* Assignment *
Report how many lines below include the string "wedge". Please keep the reply to that number.

* Entries supplied *

--------

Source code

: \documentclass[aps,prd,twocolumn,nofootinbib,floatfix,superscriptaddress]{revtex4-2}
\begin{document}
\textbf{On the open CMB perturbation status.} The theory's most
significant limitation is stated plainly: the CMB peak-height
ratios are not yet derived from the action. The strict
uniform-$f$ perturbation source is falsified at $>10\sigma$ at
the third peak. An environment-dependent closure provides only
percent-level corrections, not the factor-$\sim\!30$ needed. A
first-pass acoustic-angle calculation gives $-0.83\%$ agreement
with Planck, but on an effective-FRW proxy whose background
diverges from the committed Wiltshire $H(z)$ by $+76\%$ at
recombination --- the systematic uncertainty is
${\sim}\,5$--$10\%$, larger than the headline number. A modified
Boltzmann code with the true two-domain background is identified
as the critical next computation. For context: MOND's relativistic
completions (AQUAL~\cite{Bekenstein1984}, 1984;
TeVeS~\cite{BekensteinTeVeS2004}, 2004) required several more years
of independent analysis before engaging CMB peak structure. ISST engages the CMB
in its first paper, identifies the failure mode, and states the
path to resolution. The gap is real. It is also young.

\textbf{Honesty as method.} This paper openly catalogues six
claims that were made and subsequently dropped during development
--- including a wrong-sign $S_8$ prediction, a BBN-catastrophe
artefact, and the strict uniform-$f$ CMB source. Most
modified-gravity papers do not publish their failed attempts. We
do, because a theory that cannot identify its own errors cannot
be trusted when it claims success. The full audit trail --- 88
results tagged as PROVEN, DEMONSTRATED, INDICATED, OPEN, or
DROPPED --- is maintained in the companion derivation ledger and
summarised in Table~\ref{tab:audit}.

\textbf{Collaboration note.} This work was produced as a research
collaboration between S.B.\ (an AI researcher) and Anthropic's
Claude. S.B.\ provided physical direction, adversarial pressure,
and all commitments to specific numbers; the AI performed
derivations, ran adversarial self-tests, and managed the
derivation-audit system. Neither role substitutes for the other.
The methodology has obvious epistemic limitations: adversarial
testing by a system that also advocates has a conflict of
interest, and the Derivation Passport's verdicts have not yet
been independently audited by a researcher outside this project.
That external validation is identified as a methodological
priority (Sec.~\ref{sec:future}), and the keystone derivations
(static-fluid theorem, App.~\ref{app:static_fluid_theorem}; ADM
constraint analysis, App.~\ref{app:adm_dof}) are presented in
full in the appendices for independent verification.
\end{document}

--------

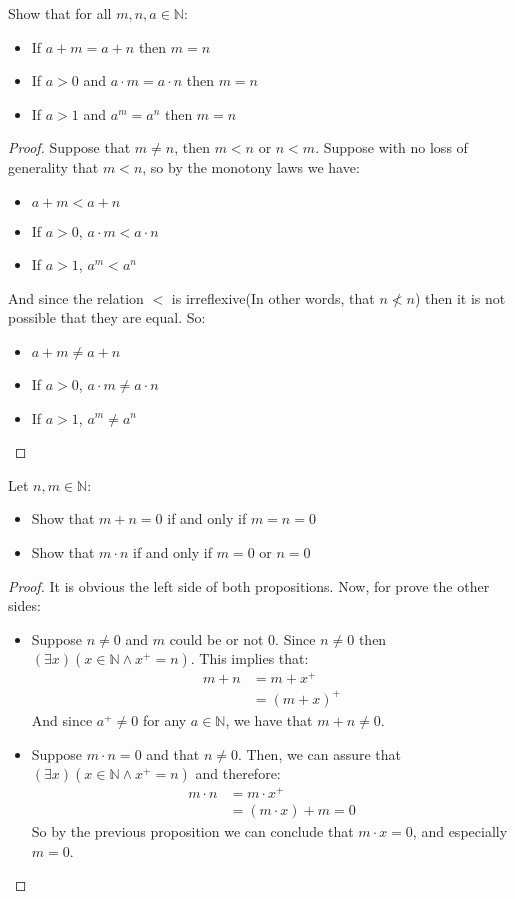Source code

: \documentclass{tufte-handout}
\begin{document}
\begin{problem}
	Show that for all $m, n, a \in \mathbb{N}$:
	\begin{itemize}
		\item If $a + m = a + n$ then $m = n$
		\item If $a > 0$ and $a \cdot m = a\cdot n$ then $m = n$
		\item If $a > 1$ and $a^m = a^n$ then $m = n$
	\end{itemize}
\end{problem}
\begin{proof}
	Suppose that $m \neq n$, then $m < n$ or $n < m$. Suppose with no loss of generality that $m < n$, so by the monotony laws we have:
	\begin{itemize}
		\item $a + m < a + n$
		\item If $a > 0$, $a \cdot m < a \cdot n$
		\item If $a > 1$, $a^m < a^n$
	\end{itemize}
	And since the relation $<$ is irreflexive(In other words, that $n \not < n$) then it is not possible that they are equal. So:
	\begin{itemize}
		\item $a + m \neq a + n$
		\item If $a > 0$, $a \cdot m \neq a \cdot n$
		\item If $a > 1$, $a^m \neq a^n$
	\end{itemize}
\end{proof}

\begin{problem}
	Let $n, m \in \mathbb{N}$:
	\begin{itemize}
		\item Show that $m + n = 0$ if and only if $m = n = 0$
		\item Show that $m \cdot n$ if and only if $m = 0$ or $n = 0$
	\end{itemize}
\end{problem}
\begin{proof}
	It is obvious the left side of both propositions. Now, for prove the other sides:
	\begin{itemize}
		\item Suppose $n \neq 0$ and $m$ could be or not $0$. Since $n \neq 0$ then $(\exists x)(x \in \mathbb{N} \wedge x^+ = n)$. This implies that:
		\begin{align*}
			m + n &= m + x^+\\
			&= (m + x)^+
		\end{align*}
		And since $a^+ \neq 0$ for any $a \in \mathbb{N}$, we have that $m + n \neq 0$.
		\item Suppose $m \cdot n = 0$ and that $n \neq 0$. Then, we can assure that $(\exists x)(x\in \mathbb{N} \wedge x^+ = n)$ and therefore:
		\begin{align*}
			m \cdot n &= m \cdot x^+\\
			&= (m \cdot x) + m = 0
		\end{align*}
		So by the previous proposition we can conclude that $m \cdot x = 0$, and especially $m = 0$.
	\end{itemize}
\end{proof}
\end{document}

--------

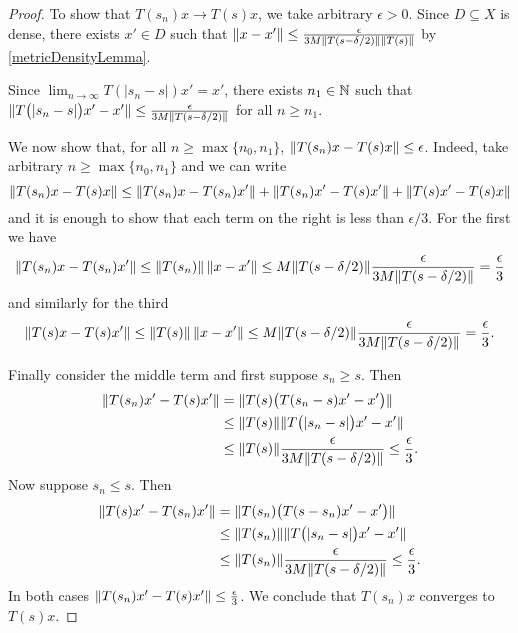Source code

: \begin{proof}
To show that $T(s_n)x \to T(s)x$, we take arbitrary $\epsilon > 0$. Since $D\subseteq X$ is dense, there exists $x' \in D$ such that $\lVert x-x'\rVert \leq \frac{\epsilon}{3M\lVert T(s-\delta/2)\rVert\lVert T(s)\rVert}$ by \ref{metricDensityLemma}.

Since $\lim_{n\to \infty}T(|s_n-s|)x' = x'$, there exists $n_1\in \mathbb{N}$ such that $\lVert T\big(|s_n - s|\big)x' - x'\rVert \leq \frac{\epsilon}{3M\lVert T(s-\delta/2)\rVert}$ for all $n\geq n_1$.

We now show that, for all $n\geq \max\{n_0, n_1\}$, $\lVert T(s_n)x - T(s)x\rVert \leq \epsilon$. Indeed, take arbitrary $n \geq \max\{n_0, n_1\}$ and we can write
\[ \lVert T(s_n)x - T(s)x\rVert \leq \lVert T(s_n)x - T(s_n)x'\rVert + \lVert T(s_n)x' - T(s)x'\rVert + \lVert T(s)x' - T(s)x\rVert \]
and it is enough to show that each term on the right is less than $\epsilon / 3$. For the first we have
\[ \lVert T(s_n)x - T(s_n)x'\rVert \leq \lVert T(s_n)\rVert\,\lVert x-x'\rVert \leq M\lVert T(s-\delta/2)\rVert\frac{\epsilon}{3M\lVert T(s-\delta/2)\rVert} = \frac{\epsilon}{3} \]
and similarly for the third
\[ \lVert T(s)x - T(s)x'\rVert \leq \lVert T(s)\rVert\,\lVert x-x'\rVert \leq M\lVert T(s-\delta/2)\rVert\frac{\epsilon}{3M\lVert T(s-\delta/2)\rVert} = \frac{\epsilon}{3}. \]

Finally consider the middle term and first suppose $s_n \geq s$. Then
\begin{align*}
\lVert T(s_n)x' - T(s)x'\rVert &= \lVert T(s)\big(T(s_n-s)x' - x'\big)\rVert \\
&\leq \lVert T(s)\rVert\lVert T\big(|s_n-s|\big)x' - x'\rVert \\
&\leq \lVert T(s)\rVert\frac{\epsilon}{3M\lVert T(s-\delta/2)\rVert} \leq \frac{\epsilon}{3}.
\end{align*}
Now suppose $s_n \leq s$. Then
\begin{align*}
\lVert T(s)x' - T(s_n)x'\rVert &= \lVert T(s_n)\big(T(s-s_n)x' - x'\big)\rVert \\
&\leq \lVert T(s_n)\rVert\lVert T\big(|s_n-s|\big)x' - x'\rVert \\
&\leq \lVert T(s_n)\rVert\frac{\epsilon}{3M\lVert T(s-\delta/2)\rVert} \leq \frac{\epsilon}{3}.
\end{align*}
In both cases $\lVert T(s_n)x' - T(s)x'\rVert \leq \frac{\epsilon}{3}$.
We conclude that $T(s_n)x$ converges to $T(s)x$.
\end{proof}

--------

* Solved problem *
2